Nicolas одобрительно фыркнул и подлил обоим водки.
— Потом был университет. Не этот, а в Петербурге. Я учился на Восточном отделении, и почти окончил его, но тут вышла некоторая заминка. У меня был тогда странный период. Желание швырять себя в бесконечную холодную ночь. Осознанно. В грязь, в холод, в бессознательность. Я знал, что мне нужно пройти через это. Это было приятно. Ощущение смерти. Но не той, настоящей. Стремление подойти к пропасти и ходить по самому краю, но не прыгать. Уйдя с головой в круги, примерное подобие которых я только что перечислил, я имел неосторожность…
Тут пришлось замолчать и выпить. Что именно «имел неосторожность», сложно поддавалось формулировке даже теперь.
— Имел неосторожность влюбиться, пожалуй, хотя никогда не чувствовал к этому склонности. В человека, который мне не подходил решительно ни в чём.

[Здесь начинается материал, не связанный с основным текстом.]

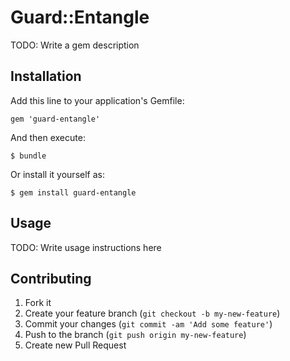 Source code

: # Guard::Entangle

TODO: Write a gem description

## Installation

Add this line to your application's Gemfile:

    gem 'guard-entangle'

And then execute:

    $ bundle

Or install it yourself as:

    $ gem install guard-entangle

## Usage

TODO: Write usage instructions here

## Contributing

1. Fork it
2. Create your feature branch (`git checkout -b my-new-feature`)
3. Commit your changes (`git commit -am 'Add some feature'`)
4. Push to the branch (`git push origin my-new-feature`)
5. Create new Pull Request
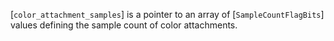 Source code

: [`color_attachment_samples`] is a pointer to an array of
[`SampleCountFlagBits`] values defining the sample count of color
attachments. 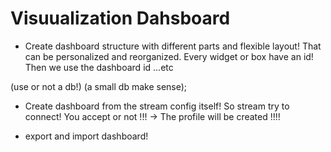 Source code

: # Visuualization Dahsboard

- Create dashboard structure with different parts and flexible layout! That can be personalized and reorganized. Every widget or box have an id! Then we use the dashboard id ...etc 

(use or not a db!) (a small db make sense);

- Create dashboard from the stream config itself! So stream try to connect! You accept or not !!! -> The profile will be created !!!!

- export and import dashboard!  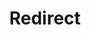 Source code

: ﻿---
layout: src/layouts/Redirect.astro
title: Redirect
redirect: https://octopus.com/docs/octopus-rest-api/tentacle.exe-command-line/polling-proxy
pubDate:  2023-01-01
navSearch: false
navSitemap: false
navMenu: false
---
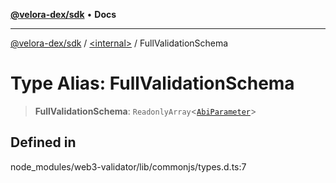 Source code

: [**@velora-dex/sdk**](../../README.md) • **Docs**

***

[@velora-dex/sdk](../../globals.md) / [\<internal\>](../README.md) / FullValidationSchema

# Type Alias: FullValidationSchema

> **FullValidationSchema**: `ReadonlyArray`\<[`AbiParameter`](../namespaces/Users_alexeyshchur_Desktop_Repos_paraswap-sdk_node_modules_web3-types_lib_commonjs_index/type-aliases/AbiParameter.md)\>

## Defined in

node\_modules/web3-validator/lib/commonjs/types.d.ts:7
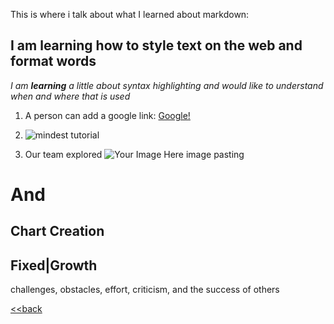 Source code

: This is where i talk about what I learned about markdown:
## I am learning how to style text on the web and format words

*I am **learning** a little about syntax highlighting and would like to understand when and where that is used*

1. A person can add a google link: [Google!](google.com)


1. ![mindest tutorial](https://www.aconsciousrethink.com/wp-content/uploads/2018/03/growth-mindset-702x336.jpg)
  
1. Our team explored
  ![Your Image Here](URL) image pasting
  
  # And #
  ## Chart Creation 
  
  Fixed|Growth
  ----
  challenges,
  obstacles, 
  effort,
  criticism, and the
  success of others
  
  [<<back](README.md)
  
  
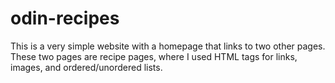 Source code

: # odin-recipes

This is a very simple website with a homepage that links to two other pages. These two pages are recipe pages, where I used HTML tags for links, images, and ordered/unordered lists. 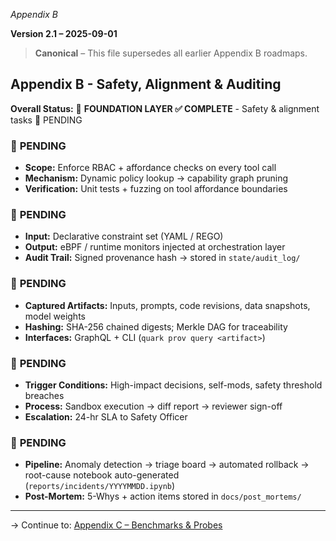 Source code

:*Appendix B* 

**Version 2.1 – 2025-09-01**

> **Canonical** – This file supersedes all earlier Appendix B roadmaps. 

## Appendix B - Safety, Alignment & Auditing
<!-- CURSOR RULE: ALWAYS run safety_alignment_suite before editing this section -->

**Overall Status:** 🚨 **FOUNDATION LAYER ✅ COMPLETE** - Safety & alignment tasks 🚨 PENDING 


### <runtime-guards> 🚨 **PENDING**
- **Scope:** Enforce RBAC + affordance checks on every tool call  
- **Mechanism:** Dynamic policy lookup → capability graph pruning  
- **Verification:** Unit tests + fuzzing on tool affordance boundaries

### <policy-compiler> 🚨 **PENDING**
- **Input:** Declarative constraint set (YAML / REGO)  
- **Output:** eBPF / runtime monitors injected at orchestration layer  
- **Audit Trail:** Signed provenance hash → stored in `state/audit_log/`

### <provenance> 🚨 **PENDING**
- **Captured Artifacts:** Inputs, prompts, code revisions, data snapshots, model weights  
- **Hashing:** SHA-256 chained digests; Merkle DAG for traceability  
- **Interfaces:** GraphQL + CLI (`quark prov query <artifact>`)

### <human-review> 🚨 **PENDING**
- **Trigger Conditions:** High-impact decisions, self-mods, safety threshold breaches  
- **Process:** Sandbox execution → diff report → reviewer sign-off  
- **Escalation:** 24-hr SLA to Safety Officer

### <incident-response> 🚨 **PENDING**
- **Pipeline:** Anomaly detection → triage board → automated rollback → root-cause notebook auto-generated (`reports/incidents/YYYYMMDD.ipynb`)  
- **Post-Mortem:** 5-Whys + action items stored in `docs/post_mortems/`

---
→ Continue to: [Appendix C – Benchmarks & Probes](appendix_c_rules.md)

А надо вам сказать, что лет до семнадцати меня вообще никто не привлекал. Вообще никто. Так что когда я осознал, что испытываю влечение более к лицам моего пола, нежели противоположного… Мне это стоило долгих недель раздумий и принятия. Зато после мне было хорошо и с теми, и с другими. Впрочем, я отвлёкся. Я влюбился совершенно неожиданно для себя, в первый раз, наверное, и хуже того — доверился, что для меня положительно невозможно. Вам странно, что я об этом говорю?
— Вовсе нет.
— То, что было далее, заставило меня задуматься не только о моих чувствах, но и о моём образе жизни, и о себе самом. Дело было совсем не в любви, не в «разбитом сердце» и прочей подобной чепухе. Да между нами ничего и не было. Мне вообще странно, что он привлёк меня. Я ведь вполне мог продать себя, гордость и душу за возможность быть с этим человеком, и он меня подталкивал к этому. Но я удержался, хотя иногда мне казалось, что я схожу с ума. И во мне произошёл тогда какой-то слом, который заставил меня пересмотреть многое, в первую очередь себя самого. Откровенно говоря, я не мог жить той жизнью, что прежде, мне хотелось всё бросить, в том числе почти законченное образование, что я и сделал. И занялся медициной, к чему чувствую куда большую склонность. Вернулся в Москву, поступил на медицинский. Правда, я делал перерыв и опять уходил из университета. Я был на Русско-японской, а после некоторое время учился тибетской медицине в Урге. Вернулся недавно. Вот и всё, пожалуй. Ах да, роман. Его я написал ещё до войны, мимолётно. Таисия Николаевна вам расскажет, если захотите, ну да вы его всё равно не читали.
Nicolas молчал.
— Вы хотели, вероятно, услышать что-то другое? Что-то более приемлемое? Тогда, вероятно, на вопрос, «кто вы», я должен был сказать что-то дежурное. Но к чему тогда это всё?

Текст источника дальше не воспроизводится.